Data information: Data presented in panels (D–F) were relative to Hprt expression and normalised to the average value of the WT samples. Statistical analysis for all qPCR was two‐way ANOVA (D, E) or ordinary one‐way ANOVA with multiple‐comparison test (F); *P < 0.05; ***P < 0.001, ****P < 0.0001. Source data are available online for this figure.

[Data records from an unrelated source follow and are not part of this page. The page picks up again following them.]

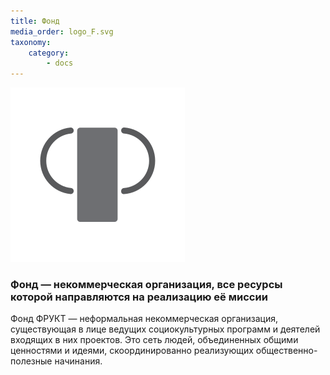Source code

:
 ```yaml
---
title: Фонд
media_order: logo_F.svg
taxonomy:
    category:
        - docs
---
```


![Ф](logo_F.svg?resize=300,300)

### Фонд — некоммерческая организация, все ресурсы которой направляются на реализацию её миссии

Фонд ФРУКТ — неформальная некоммерческая организация, существующая в лице ведущих социокультурных программ и деятелей входящих в них проектов. Это сеть людей, объединенных общими ценностями и идеями, скоординированно реализующих общественно-полезные начинания.
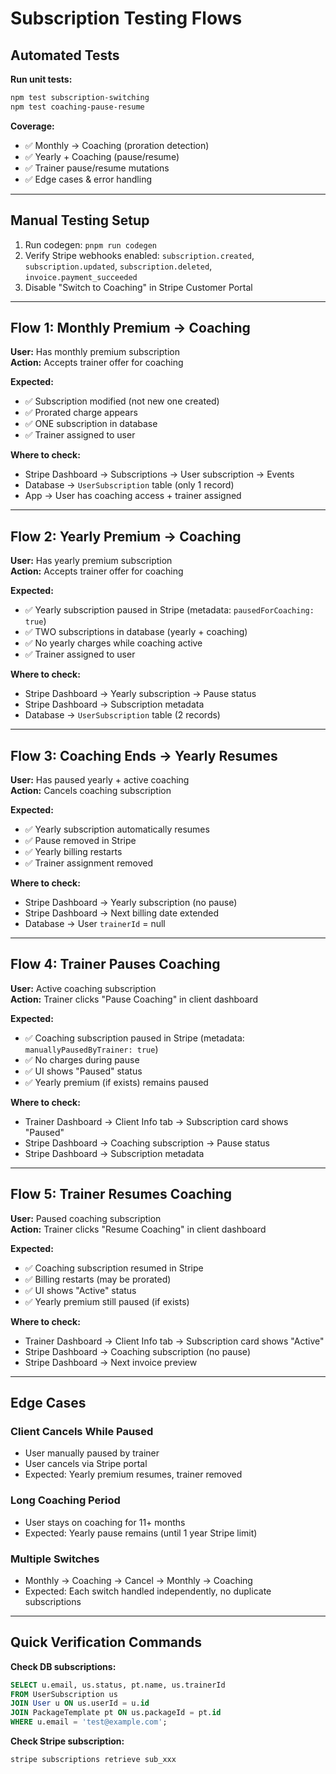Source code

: # Subscription Testing Flows

## Automated Tests

**Run unit tests:**

```bash
npm test subscription-switching
npm test coaching-pause-resume
```

**Coverage:**

- ✅ Monthly → Coaching (proration detection)
- ✅ Yearly + Coaching (pause/resume)
- ✅ Trainer pause/resume mutations
- ✅ Edge cases & error handling

---

## Manual Testing Setup

1. Run codegen: `pnpm run codegen`
2. Verify Stripe webhooks enabled: `subscription.created`, `subscription.updated`, `subscription.deleted`, `invoice.payment_succeeded`
3. Disable "Switch to Coaching" in Stripe Customer Portal

---

## Flow 1: Monthly Premium → Coaching

**User:** Has monthly premium subscription  
**Action:** Accepts trainer offer for coaching

**Expected:**

- ✅ Subscription modified (not new one created)
- ✅ Prorated charge appears
- ✅ ONE subscription in database
- ✅ Trainer assigned to user

**Where to check:**

- Stripe Dashboard → Subscriptions → User subscription → Events
- Database → `UserSubscription` table (only 1 record)
- App → User has coaching access + trainer assigned

---

## Flow 2: Yearly Premium → Coaching

**User:** Has yearly premium subscription  
**Action:** Accepts trainer offer for coaching

**Expected:**

- ✅ Yearly subscription paused in Stripe (metadata: `pausedForCoaching: true`)
- ✅ TWO subscriptions in database (yearly + coaching)
- ✅ No yearly charges while coaching active
- ✅ Trainer assigned to user

**Where to check:**

- Stripe Dashboard → Yearly subscription → Pause status
- Stripe Dashboard → Subscription metadata
- Database → `UserSubscription` table (2 records)

---

## Flow 3: Coaching Ends → Yearly Resumes

**User:** Has paused yearly + active coaching  
**Action:** Cancels coaching subscription

**Expected:**

- ✅ Yearly subscription automatically resumes
- ✅ Pause removed in Stripe
- ✅ Yearly billing restarts
- ✅ Trainer assignment removed

**Where to check:**

- Stripe Dashboard → Yearly subscription (no pause)
- Stripe Dashboard → Next billing date extended
- Database → User `trainerId` = null

---

## Flow 4: Trainer Pauses Coaching

**User:** Active coaching subscription  
**Action:** Trainer clicks "Pause Coaching" in client dashboard

**Expected:**

- ✅ Coaching subscription paused in Stripe (metadata: `manuallyPausedByTrainer: true`)
- ✅ No charges during pause
- ✅ UI shows "Paused" status
- ✅ Yearly premium (if exists) remains paused

**Where to check:**

- Trainer Dashboard → Client Info tab → Subscription card shows "Paused"
- Stripe Dashboard → Coaching subscription → Pause status
- Stripe Dashboard → Subscription metadata

---

## Flow 5: Trainer Resumes Coaching

**User:** Paused coaching subscription  
**Action:** Trainer clicks "Resume Coaching" in client dashboard

**Expected:**

- ✅ Coaching subscription resumed in Stripe
- ✅ Billing restarts (may be prorated)
- ✅ UI shows "Active" status
- ✅ Yearly premium still paused (if exists)

**Where to check:**

- Trainer Dashboard → Client Info tab → Subscription card shows "Active"
- Stripe Dashboard → Coaching subscription (no pause)
- Stripe Dashboard → Next invoice preview

---

## Edge Cases

### Client Cancels While Paused

- User manually paused by trainer
- User cancels via Stripe portal
- Expected: Yearly premium resumes, trainer removed

### Long Coaching Period

- User stays on coaching for 11+ months
- Expected: Yearly pause remains (until 1 year Stripe limit)

### Multiple Switches

- Monthly → Coaching → Cancel → Monthly → Coaching
- Expected: Each switch handled independently, no duplicate subscriptions

---

## Quick Verification Commands

**Check DB subscriptions:**

```sql
SELECT u.email, us.status, pt.name, us.trainerId
FROM UserSubscription us
JOIN User u ON us.userId = u.id
JOIN PackageTemplate pt ON us.packageId = pt.id
WHERE u.email = 'test@example.com';
```

**Check Stripe subscription:**

```bash
stripe subscriptions retrieve sub_xxx
```
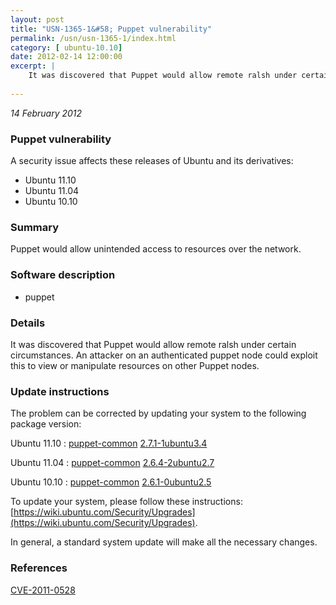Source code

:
 ```yaml
---
layout: post
title: "USN-1365-1&#58; Puppet vulnerability"
permalink: /usn/usn-1365-1/index.html
category: [ ubuntu-10.10]
date: 2012-02-14 12:00:00
excerpt: |
    It was discovered that Puppet would allow remote ralsh under certain circumstances. An attacker on an authenticated puppet node could exploit this to view or manipulate resources on other Puppet nodes. 
    
--- 
```

 
 

*14 February 2012*

### Puppet vulnerability

A security issue affects these releases of Ubuntu and its derivatives:

* Ubuntu 11.10
* Ubuntu 11.04
* Ubuntu 10.10

### Summary

Puppet would allow unintended access to resources over the network. 

### Software description

* puppet 

### Details

It was discovered that Puppet would allow remote ralsh under certain circumstances. An attacker on an authenticated puppet node could exploit this to view or manipulate resources on other Puppet nodes. 

### Update instructions

The problem can be corrected by updating your system to the following package version:

Ubuntu 11.10
 : [puppet-common](https://launchpad.net/ubuntu/+source/puppet) <span> [2.7.1-1ubuntu3.4](https://launchpad.net/ubuntu/+source/puppet/2.7.1-1ubuntu3.4) </span> 

Ubuntu 11.04
 : [puppet-common](https://launchpad.net/ubuntu/+source/puppet) <span> [2.6.4-2ubuntu2.7](https://launchpad.net/ubuntu/+source/puppet/2.6.4-2ubuntu2.7) </span> 

Ubuntu 10.10
 : [puppet-common](https://launchpad.net/ubuntu/+source/puppet) <span> [2.6.1-0ubuntu2.5](https://launchpad.net/ubuntu/+source/puppet/2.6.1-0ubuntu2.5) </span> 

To update your system, please follow these instructions: [https://wiki.ubuntu.com/Security/Upgrades](https://wiki.ubuntu.com/Security/Upgrades).

In general, a standard system update will make all the necessary changes. 

### References

 
 [CVE-2011-0528](http://people.ubuntu.com/~ubuntu-security/cve/CVE-2011-0528)
 

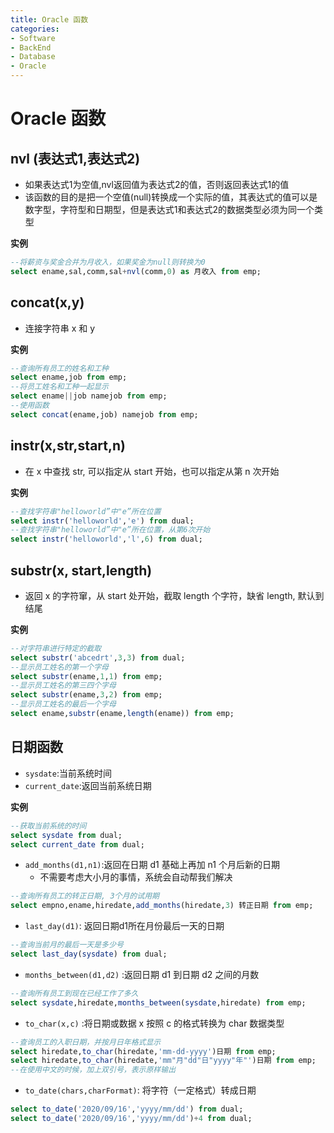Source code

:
 ```yaml
---
title: Oracle 函数
categories:
- Software
- BackEnd
- Database
- Oracle
---
```

# Oracle 函数

## nvl (表达式1,表达式2)

- 如果表达式1为空值,nvl返回值为表达式2的值，否则返回表达式1的值
- 该函数的目的是把一个空值(null)转换成一个实际的值，其表达式的值可以是数字型，字符型和日期型，但是表达式1和表达式2的数据类型必须为同一个类型

**实例**

```sql
--将薪资与奖金合并为月收入，如果奖金为null则转换为0
select ename,sal,comm,sal+nvl(comm,0) as 月收入 from emp;
```

## concat(x,y)

- 连接字符串 x 和 y

**实例**

```sql
--查询所有员工的姓名和工种
select ename,job from emp;
--将员工姓名和工种一起显示
select ename||job namejob from emp;
--使用函数
select concat(ename,job) namejob from emp;
```

## instr(x,str,start,n)

- 在 x 中查找 str, 可以指定从 start 开始，也可以指定从第 n 次开始

**实例**

```sql
--查找字符串"helloworld”中"e”所在位置
select instr('helloworld','e') from dual;
--查找字符串"helloworld”中"e”所在位置，从第6次开始
select instr('helloworld','l',6) from dual;
```

## substr(x, start,length)

- 返回 x 的字符窜，从 start 处开始，截取 length 个字符，缺省 length, 默认到结尾

**实例**

```sql
--对字符串进行特定的截取
select substr('abcedrt',3,3) from dual;
--显示员工姓名的第一个字母
select substr(ename,1,1) from emp;
--显示员工姓名的第三四个字母
select substr(ename,3,2) from emp;
--显示员工姓名的最后一个字母
select ename,substr(ename,length(ename)) from emp;
```

## 日期函数

- `sysdate`:当前系统时间
- `current_date`:返回当前系统日期

**实例**

```sql
--获取当前系统的时间
select sysdate from dual;
select current_date from dual;
```

- `add_months(d1,n1)`:返回在日期 d1 基础上再加 n1 个月后新的日期
    - 不需要考虑大小月的事情，系统会自动帮我们解决

```sql
--查询所有员工的转正日期, 3个月的试用期
select empno,ename,hiredate,add_months(hiredate,3) 转正日期 from emp;
```

- `last_day(d1)`: 返回日期d1所在月份最后一天的日期

```sql
--查询当前月的最后一天是多少号
select last_day(sysdate) from dual;
```

- `months_between(d1,d2)` :返回日期 d1 到日期 d2 之间的月数

```sql
--查询所有员工到现在已经工作了多久
select sysdate,hiredate,months_between(sysdate,hiredate) from emp;
```

- `to_char(x,c)` :将日期或数据 x 按照 c 的格式转换为 char 数据类型

```sql
--查询员工的入职日期，并按月日年格式显示
select hiredate,to_char(hiredate,'mm-dd-yyyy')日期 from emp;
select hiredate,to_char(hiredate,'mm"月"dd"日"yyyy"年"')日期 from emp;
--在使用中文的时候，加上双引号，表示原样输出
```

- `to_date(chars,charFormat)`: 将字符（一定格式）转成日期

```sql
select to_date('2020/09/16','yyyy/mm/dd') from dual;
select to_date('2020/09/16','yyyy/mm/dd')+4 from dual;
```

Figure 7. P195A/Δ sensitises to cell death following treatment with IFNβ

1. A

   Schematic outline of how the HOXA9‐immortalised myeloid cell lines are derived.

2. B

   Experimental outline.

3. C

   Genomic DNA genotyping demonstrating efficient recombination of the floxed Adar1 allele following tamoxifen treatment.

4. D, E

   (D) Average proliferation and (E) viability of cell lines with and without tamoxifen treatment (isogenic pairs) over 14 days of treatment (n = 3 independent lines per genotype; biological replicates).

5. F

   qPCR (SYBR green) analysis of Ifit1 (left) and Irf7 (right) expression on day 14 of analysis.

6. G

   Cell viability at IFNβ dosages 0, 50 and 1,000 U/ml after 24 h. Statistical analysis was two‐way ANOVA with multiple‐comparisons correction.

7. H

   qPCR (SYBR green) of Ifit1 (left) and Irf7 (right) expression in the cell lines collected at 3 or 24 h post‐treatment with 50 or 1,000 U/ml of IFNβ. No statistical difference between genotypes in Ifit1 (left) and Irf7 (right) expression.

Data information: For data in panels (D) through (H), the experiments were performed with three independently derived cell lines per genotype (biological replicates). The qPCR data are expressed as mean ± SEM gene expression relative to Ppia expression. *P < 0.05; ***P < 0.001, ****P < 0.0001. Source data are available online for this figure.